ATTENTION! Beware of people who talk about program scalability without regard to absolute performance. You can improve the scalability of almost any parallel program by meaninglessly computing Mandelbrot sets after each line of code for no reason, because most of the calculations will take place in incredibly parallel code. Scalability is a necessary but not sufficient condition. You must definitely look at absolute performance.
8. It took 50 years to dilute the concentration of arrogant snobs in the community to the extent that you could get a useful answer on functional programming
I have been involved in functional programming for over 20 years. For decades, there has been a social divide between programmers in functional languages and those who have solved real problems. Thank goodness this problem started to resolve along with the way functional languages like Scala, Clojure and F # began to be used for real tasks; but for many years it was arrogant snobs that dominated the functional programming community, which made it very difficult to get real solutions to real problems. The reason for this was that many communities (for decades Lisp), oblivious and left to their own devices, had very developed (but incorrect) arguments about why their language (Lisp) is so good. It took me many years to understand what was wrong with these arguments.
9. A lot of false information circulates about functional programming.
If you criticize the performance of hash tables in Haskell (more recent criticism here ), then you can get absolutely wild tips from community luminaries — for example, they can literally advise you to simply turn off garbage collection.

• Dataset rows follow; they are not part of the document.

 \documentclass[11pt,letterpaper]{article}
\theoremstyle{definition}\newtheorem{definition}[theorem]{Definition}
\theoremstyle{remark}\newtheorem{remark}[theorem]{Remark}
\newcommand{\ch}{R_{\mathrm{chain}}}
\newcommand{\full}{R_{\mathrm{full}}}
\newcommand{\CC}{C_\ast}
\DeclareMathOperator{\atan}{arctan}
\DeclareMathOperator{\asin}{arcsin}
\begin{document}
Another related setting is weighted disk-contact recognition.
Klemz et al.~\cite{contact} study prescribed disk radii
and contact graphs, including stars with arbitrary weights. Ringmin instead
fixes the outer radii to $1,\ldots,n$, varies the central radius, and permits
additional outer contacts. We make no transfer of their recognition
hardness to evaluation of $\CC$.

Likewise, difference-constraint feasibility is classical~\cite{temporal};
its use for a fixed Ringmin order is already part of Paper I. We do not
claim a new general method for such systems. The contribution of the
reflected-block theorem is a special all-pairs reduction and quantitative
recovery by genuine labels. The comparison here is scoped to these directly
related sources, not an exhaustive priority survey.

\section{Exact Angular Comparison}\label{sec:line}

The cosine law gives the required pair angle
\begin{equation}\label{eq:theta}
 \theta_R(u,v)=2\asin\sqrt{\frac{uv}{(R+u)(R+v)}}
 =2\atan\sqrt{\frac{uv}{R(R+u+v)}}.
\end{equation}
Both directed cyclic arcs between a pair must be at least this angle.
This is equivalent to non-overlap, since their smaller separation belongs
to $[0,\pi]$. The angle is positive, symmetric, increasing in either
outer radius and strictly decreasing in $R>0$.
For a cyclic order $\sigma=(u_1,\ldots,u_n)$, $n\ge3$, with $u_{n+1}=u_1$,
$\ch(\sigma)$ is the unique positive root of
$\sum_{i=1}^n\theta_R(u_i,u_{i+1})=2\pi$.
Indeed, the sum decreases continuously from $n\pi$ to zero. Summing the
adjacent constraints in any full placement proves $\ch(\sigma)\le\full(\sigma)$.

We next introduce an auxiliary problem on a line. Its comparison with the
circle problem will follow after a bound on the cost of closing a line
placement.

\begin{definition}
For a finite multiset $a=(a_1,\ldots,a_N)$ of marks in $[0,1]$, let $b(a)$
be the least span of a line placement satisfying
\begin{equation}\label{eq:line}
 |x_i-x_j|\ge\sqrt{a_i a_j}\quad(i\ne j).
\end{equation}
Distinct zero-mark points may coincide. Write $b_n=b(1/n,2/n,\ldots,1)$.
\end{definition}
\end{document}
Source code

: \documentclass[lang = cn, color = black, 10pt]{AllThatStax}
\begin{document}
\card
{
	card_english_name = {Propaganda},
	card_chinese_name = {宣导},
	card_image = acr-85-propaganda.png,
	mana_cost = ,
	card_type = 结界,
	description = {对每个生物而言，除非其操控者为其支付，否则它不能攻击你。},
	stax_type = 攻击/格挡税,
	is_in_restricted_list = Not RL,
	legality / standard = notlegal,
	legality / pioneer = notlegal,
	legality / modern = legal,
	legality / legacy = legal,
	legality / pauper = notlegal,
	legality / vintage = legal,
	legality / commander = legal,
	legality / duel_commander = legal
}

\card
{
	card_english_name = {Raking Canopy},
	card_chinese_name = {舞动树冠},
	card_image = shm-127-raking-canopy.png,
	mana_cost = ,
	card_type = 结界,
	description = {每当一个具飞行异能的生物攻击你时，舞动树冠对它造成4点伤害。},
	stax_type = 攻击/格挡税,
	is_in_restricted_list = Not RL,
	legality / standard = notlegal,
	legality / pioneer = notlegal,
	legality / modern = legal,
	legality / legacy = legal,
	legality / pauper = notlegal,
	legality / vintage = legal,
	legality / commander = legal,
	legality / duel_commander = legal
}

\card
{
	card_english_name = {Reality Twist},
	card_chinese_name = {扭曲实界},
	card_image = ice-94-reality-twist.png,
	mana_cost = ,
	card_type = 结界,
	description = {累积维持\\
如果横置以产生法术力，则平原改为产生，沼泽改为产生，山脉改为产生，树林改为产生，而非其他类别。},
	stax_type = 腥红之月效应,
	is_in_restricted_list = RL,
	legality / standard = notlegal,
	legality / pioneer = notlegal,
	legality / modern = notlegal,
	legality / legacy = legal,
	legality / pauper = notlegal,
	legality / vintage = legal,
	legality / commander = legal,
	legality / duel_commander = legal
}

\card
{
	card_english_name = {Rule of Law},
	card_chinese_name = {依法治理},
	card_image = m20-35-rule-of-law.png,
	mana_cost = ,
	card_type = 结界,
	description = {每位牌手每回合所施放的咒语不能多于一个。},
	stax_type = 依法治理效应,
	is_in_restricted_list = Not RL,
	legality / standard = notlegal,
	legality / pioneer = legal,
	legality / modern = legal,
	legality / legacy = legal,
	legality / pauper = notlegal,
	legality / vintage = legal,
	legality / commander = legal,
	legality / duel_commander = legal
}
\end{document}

For a long time, the functional programming community was shocked by the remarkably short implementations of the sieve algorithms of Eratosthenes and quicksort. They have been taught to students for years. And only after many years, the understanding came that these implementations do not correspond to the original algorithms. Melissa O'Neill (Melissa O'Neill) even published a scientific article correcting the sieve of Eratosthenes in Haskell. In particular, her real sieve requires a hundredtimes more code than the erroneous original version. The same is true for quicksort, where the “elegant” two-line version in Haskell is more than 1000 times slower than the Sajwick version in C, because Haskell makes a deep copy of the lists on each quicksort call, damaging the asymptotic complexity of the original Hoar algorithm .
See also “ Why Haskell is Used So Little in the Industry, ” which details the Haskell in Industry page .
From the author: I also hope to someday translate the article “Why is Haskell so little used in the industry”, because it is trying to refute the opinion that Haskell has been widely used in the industry for the past five years. But it should be noted that (judging by the comments on the original version in English), it is not so straightforward and the author himself seems to exaggerate in some places.